The people truly liberated by the invasion and occupation of Afghanistan are the wealthy investors in the military-industrial complex and those betting on successfully extracting Afghan resources and developing the infrastructure of the New Silk Road.
The Failure of Humanitarian Intervention
Civilian casualties: Perhaps the crudest measure of the failure of the humanitarian intervention in Afghanistan is to count the growing number of civilian casualties. Mysteriously, no official agency actually counted Afghan civilian casualties prior to 2009; consequently, civilian casualty figures from 2001 to 2009 really are anybody's guess. Literally, countless numbers of Afghans were killed or maimed during the invasion and ensuing occupation.
The UN Assistance Mission to Afghanistan (UNAMA) only began counting civilian casualties in 2009 recording a trend of increasing numbers ever since. In the first half of 2016, 5166 civilians were killed or maimed – almost a third of these were children.
The total civilian casualties recorded by UNAMA from 1 January 2009 to 30 June 2016 is 63,934, including 22,941 killed and 40,993 injured.

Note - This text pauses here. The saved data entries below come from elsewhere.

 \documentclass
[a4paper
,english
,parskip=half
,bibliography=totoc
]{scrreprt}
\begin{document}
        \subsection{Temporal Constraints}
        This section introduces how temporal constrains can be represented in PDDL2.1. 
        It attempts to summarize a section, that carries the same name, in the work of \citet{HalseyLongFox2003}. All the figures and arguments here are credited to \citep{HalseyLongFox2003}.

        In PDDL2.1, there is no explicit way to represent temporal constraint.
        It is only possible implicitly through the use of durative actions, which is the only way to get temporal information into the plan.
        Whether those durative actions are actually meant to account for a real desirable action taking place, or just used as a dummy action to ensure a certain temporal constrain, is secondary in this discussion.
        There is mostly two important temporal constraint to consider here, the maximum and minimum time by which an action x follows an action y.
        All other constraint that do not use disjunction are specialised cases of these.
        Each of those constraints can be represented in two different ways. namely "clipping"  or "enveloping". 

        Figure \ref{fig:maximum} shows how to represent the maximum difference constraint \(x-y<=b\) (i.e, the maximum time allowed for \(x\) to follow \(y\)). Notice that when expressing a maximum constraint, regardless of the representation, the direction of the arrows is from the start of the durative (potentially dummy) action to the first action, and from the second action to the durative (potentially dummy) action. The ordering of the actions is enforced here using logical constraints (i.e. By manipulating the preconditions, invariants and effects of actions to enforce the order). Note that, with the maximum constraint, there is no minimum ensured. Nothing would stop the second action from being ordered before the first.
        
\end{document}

UNAMA states: “The figures are conservative – almost certainly underestimates – given the strict methodology employed in their documentation and in determining the civilian status of those affected.”

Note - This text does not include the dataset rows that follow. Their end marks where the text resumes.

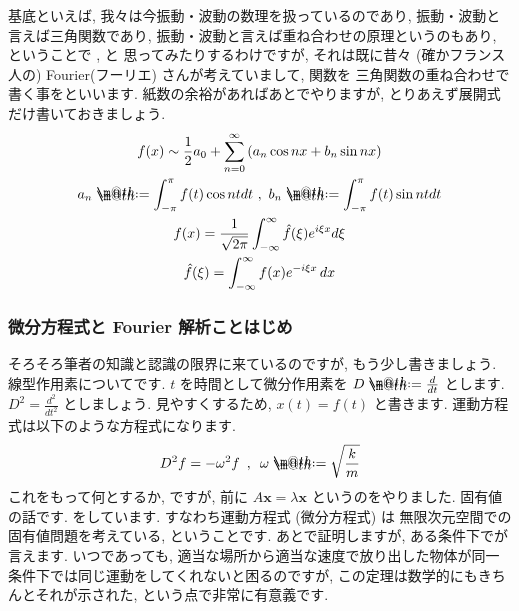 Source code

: \documentclass[openany, a4paper, oneside]{jsbook}
\makeatletter
\newcommand*{\defeq}{\mathrel{\rlap{%
\raisebox{0.3ex}{$\m@th\cdot$}}%
\raisebox{-0.3ex}{$\m@th\cdot$}}%
=}
\theoremstyle{break}
\theoremstyle{breakdefn}
\makeatother
\begin{document}
基底といえば, 我々は今振動・波動の数理を扱っているのであり, 振動・波動と言えば三角関数であり,
振動・波動と言えば重ね合わせの原理というのもあり, ということで
, と
思ってみたりするわけですが, それは既に昔々 (確かフランス人の) Fourier(フーリエ) さんが考えていまして, 関数を
三角関数の重ね合わせで書く事をといいます.
紙数の余裕があればあとでやりますが, とりあえず展開式だけ書いておきましょう.
\begin{gather}
f (x)
\sim
\frac{1}{2}a_0 + \sum_{n=0}^{\infty} \left ( a_n \cos nx + b_n \sin nx  \right) \\
a_n \defeq \int_{-\pi}^{\pi}f (t)\cos n t dt \,\, , \,\,
b_n \defeq \int_{-\pi}^{\pi}f (t)\sin n t dt \\
f (x)
=
\frac{1}{ \sqrt{ 2 \pi } } \int_{-\infty}^{\infty}  \hat{f}( \xi ) e^{i\xi x}d\xi \\
\hat{f}(\xi)
=
\int_{-\infty}^{\infty} f (x) e^{-i \xi x} \, dx
\end{gather}
\subsubsection{微分方程式と Fourier 解析ことはじめ}


そろそろ筆者の知識と認識の限界に来ているのですが, もう少し書きましょう.
線型作用素についてです.  $t$ を時間として微分作用素を $D\defeq\frac{d}{dt}$ とします.
 $D^2=\frac{d^2}{dt^2}$ としましょう.
見やすくするため,  $x (t) = f (t)$ と書きます. 運動方程式は以下のような方程式になります.
    \begin{align}
        D^2f = -\omega ^{2} f \,\,\, , \,\,\, \omega \defeq \sqrt{\frac{k}{m}}
    \end{align}
これをもって何とするか, ですが, 前に $A\bm{x}=\lambda \bm{x}$ というのをやりました.
固有値の話です. をしています. すなわち運動方程式 (微分方程式) は
無限次元空間での固有値問題を考えている, ということです.
あとで証明しますが, ある条件下でが言えます.
いつであっても, 適当な場所から適当な速度で放り出した物体が同一条件下では同じ運動をしてくれないと困るのですが,
この定理は数学的にもきちんとそれが示された, という点で非常に有意義です.
\end{document}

Anti-government forces account for 60 per cent of civilian casualties; nonetheless, the UN High Commissioner for Human Rights, Zeid Ra’ad Al Hussein, argues: “Parties to the conflict must cease the deliberate targeting of civilians and the use of heavy weaponry in civilian-populated areas. There must be an end to the prevailing impunity enjoyed by those responsible for civilian casualties – no matter who they are.”
The consequences for Afghans have been devastating. The UN High Commissioner for Human Rights observes:
“The family that lost a breadwinner, forcing the children to leave school and struggle to make ends meet; the driver who lost his limbs, depriving him of his livelihood; the man who went to the bazaar to shop for his children only to return home to find them dead; the broken back and leg that has never been treated because the family cannot afford the cost of treatment; the parents who collected their son's remains in a plastic bag… In just the past six months, there have been at least 5,166 such stories – of which one-third involve the killing or maiming of children, which is particularly alarming and shameful” (UNAMA 25 July 2016).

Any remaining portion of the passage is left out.